(Stored data entries)
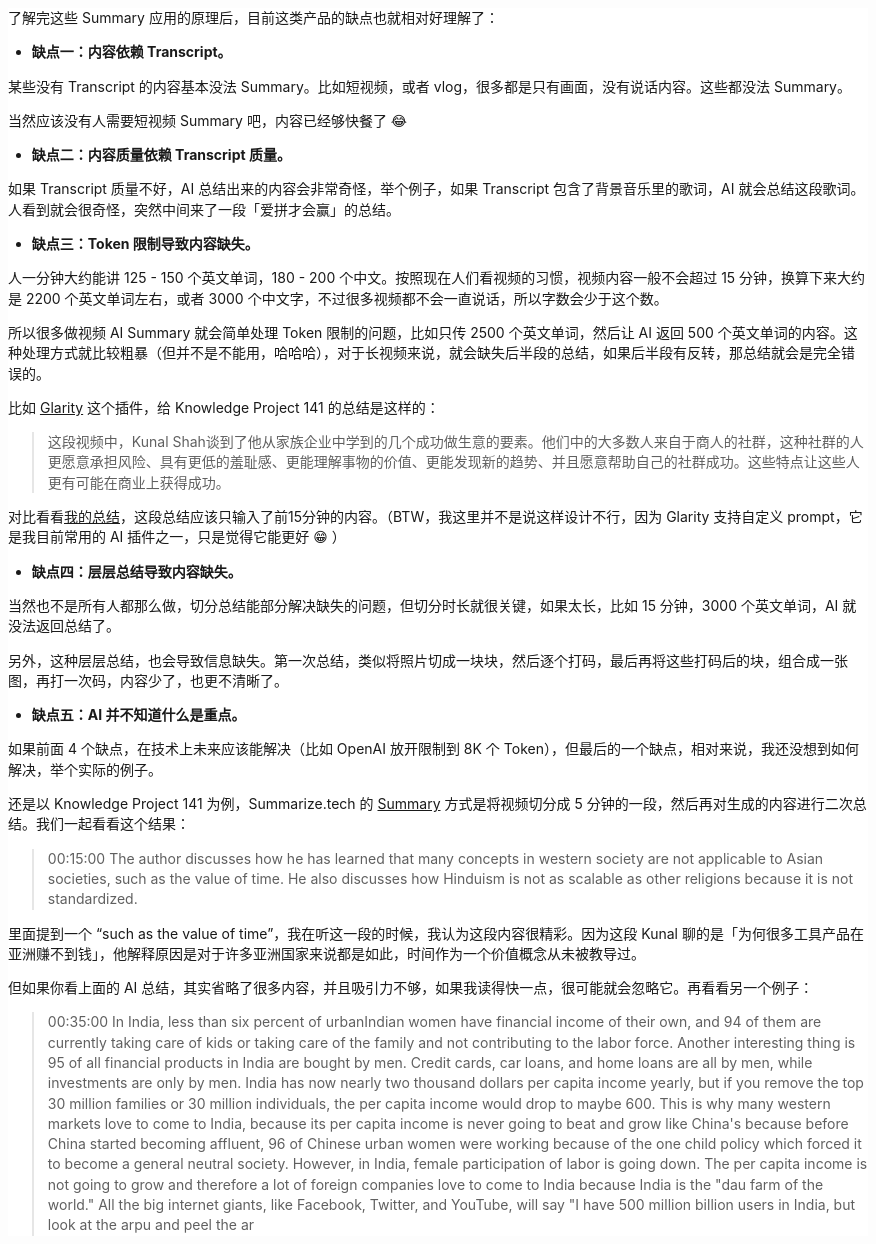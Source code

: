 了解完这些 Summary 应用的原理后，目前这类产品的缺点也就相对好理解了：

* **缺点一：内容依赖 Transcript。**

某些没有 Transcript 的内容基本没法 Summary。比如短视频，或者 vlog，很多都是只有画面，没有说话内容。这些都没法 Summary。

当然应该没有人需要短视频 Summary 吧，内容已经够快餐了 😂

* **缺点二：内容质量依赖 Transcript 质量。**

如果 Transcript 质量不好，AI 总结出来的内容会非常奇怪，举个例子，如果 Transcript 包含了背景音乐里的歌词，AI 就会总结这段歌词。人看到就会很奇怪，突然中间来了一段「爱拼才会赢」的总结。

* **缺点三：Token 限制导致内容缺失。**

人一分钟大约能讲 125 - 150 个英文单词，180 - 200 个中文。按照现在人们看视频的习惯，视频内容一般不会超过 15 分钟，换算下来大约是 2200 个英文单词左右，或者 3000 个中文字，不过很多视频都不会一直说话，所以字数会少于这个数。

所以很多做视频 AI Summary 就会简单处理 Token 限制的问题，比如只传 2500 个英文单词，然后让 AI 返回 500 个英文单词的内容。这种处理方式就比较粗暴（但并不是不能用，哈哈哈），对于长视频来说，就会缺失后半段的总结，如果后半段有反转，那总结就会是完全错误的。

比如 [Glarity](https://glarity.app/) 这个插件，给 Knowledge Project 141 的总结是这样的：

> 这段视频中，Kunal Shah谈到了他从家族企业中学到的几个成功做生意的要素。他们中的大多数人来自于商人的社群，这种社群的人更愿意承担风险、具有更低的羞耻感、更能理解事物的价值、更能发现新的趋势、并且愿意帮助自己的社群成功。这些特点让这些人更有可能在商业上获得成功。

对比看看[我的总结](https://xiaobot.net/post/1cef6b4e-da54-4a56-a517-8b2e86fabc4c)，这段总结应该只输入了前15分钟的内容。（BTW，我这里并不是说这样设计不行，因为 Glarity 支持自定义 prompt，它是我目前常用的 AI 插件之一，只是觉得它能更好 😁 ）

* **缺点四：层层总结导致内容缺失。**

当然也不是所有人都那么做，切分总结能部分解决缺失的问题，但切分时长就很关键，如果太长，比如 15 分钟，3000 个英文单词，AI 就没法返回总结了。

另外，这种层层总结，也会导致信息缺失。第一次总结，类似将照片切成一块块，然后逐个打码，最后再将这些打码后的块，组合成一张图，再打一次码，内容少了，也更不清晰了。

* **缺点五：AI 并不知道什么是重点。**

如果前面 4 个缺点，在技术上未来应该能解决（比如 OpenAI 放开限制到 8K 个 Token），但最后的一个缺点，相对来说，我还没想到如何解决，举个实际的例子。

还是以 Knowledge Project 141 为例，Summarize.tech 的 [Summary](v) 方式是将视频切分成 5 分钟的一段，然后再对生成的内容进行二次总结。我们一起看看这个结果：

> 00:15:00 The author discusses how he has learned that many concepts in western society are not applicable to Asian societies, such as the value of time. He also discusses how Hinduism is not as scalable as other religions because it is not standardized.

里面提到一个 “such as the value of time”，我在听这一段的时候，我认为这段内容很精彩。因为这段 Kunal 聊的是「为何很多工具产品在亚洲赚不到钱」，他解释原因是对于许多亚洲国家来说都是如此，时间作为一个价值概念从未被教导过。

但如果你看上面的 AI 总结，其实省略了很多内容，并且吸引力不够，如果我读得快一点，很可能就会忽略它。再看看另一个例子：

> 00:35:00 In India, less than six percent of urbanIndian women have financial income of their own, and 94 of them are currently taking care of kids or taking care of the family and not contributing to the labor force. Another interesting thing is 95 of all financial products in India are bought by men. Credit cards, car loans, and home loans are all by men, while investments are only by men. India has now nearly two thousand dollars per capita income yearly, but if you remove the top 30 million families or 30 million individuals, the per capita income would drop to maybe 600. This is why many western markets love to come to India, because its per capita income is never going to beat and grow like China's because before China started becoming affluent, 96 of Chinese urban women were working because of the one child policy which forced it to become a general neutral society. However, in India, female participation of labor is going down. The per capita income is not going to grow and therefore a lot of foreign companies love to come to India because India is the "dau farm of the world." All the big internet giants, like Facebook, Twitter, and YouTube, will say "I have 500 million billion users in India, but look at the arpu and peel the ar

Work to be completed:
Transcribe all records verbatim and omit each image.

Result of the exercise:
Source code

: 了解完这些 Summary 应用的原理后，目前这类产品的缺点也就相对好理解了：

* **缺点一：内容依赖 Transcript。**

某些没有 Transcript 的内容基本没法 Summary。比如短视频，或者 vlog，很多都是只有画面，没有说话内容。这些都没法 Summary。

当然应该没有人需要短视频 Summary 吧，内容已经够快餐了 😂

* **缺点二：内容质量依赖 Transcript 质量。**

如果 Transcript 质量不好，AI 总结出来的内容会非常奇怪，举个例子，如果 Transcript 包含了背景音乐里的歌词，AI 就会总结这段歌词。人看到就会很奇怪，突然中间来了一段「爱拼才会赢」的总结。

* **缺点三：Token 限制导致内容缺失。**

人一分钟大约能讲 125 - 150 个英文单词，180 - 200 个中文。按照现在人们看视频的习惯，视频内容一般不会超过 15 分钟，换算下来大约是 2200 个英文单词左右，或者 3000 个中文字，不过很多视频都不会一直说话，所以字数会少于这个数。

所以很多做视频 AI Summary 就会简单处理 Token 限制的问题，比如只传 2500 个英文单词，然后让 AI 返回 500 个英文单词的内容。这种处理方式就比较粗暴（但并不是不能用，哈哈哈），对于长视频来说，就会缺失后半段的总结，如果后半段有反转，那总结就会是完全错误的。

比如 [Glarity](https://glarity.app/) 这个插件，给 Knowledge Project 141 的总结是这样的：

> 这段视频中，Kunal Shah谈到了他从家族企业中学到的几个成功做生意的要素。他们中的大多数人来自于商人的社群，这种社群的人更愿意承担风险、具有更低的羞耻感、更能理解事物的价值、更能发现新的趋势、并且愿意帮助自己的社群成功。这些特点让这些人更有可能在商业上获得成功。

对比看看[我的总结](https://xiaobot.net/post/1cef6b4e-da54-4a56-a517-8b2e86fabc4c)，这段总结应该只输入了前15分钟的内容。（BTW，我这里并不是说这样设计不行，因为 Glarity 支持自定义 prompt，它是我目前常用的 AI 插件之一，只是觉得它能更好 😁 ）

* **缺点四：层层总结导致内容缺失。**

当然也不是所有人都那么做，切分总结能部分解决缺失的问题，但切分时长就很关键，如果太长，比如 15 分钟，3000 个英文单词，AI 就没法返回总结了。

另外，这种层层总结，也会导致信息缺失。第一次总结，类似将照片切成一块块，然后逐个打码，最后再将这些打码后的块，组合成一张图，再打一次码，内容少了，也更不清晰了。

* **缺点五：AI 并不知道什么是重点。**

如果前面 4 个缺点，在技术上未来应该能解决（比如 OpenAI 放开限制到 8K 个 Token），但最后的一个缺点，相对来说，我还没想到如何解决，举个实际的例子。

还是以 Knowledge Project 141 为例，Summarize.tech 的 [Summary](v) 方式是将视频切分成 5 分钟的一段，然后再对生成的内容进行二次总结。我们一起看看这个结果：

> 00:15:00 The author discusses how he has learned that many concepts in western society are not applicable to Asian societies, such as the value of time. He also discusses how Hinduism is not as scalable as other religions because it is not standardized.

里面提到一个 “such as the value of time”，我在听这一段的时候，我认为这段内容很精彩。因为这段 Kunal 聊的是「为何很多工具产品在亚洲赚不到钱」，他解释原因是对于许多亚洲国家来说都是如此，时间作为一个价值概念从未被教导过。

但如果你看上面的 AI 总结，其实省略了很多内容，并且吸引力不够，如果我读得快一点，很可能就会忽略它。再看看另一个例子：

> 00:35:00 In India, less than six percent of urbanIndian women have financial income of their own, and 94 of them are currently taking care of kids or taking care of the family and not contributing to the labor force. Another interesting thing is 95 of all financial products in India are bought by men. Credit cards, car loans, and home loans are all by men, while investments are only by men. India has now nearly two thousand dollars per capita income yearly, but if you remove the top 30 million families or 30 million individuals, the per capita income would drop to maybe 600. This is why many western markets love to come to India, because its per capita income is never going to beat and grow like China's because before China started becoming affluent, 96 of Chinese urban women were working because of the one child policy which forced it to become a general neutral society. However, in India, female participation of labor is going down. The per capita income is not going to grow and therefore a lot of foreign companies love to come to India because India is the "dau farm of the world." All the big internet giants, like Facebook, Twitter, and YouTube, will say "I have 500 million billion users in India, but look at the arpu and peel the ar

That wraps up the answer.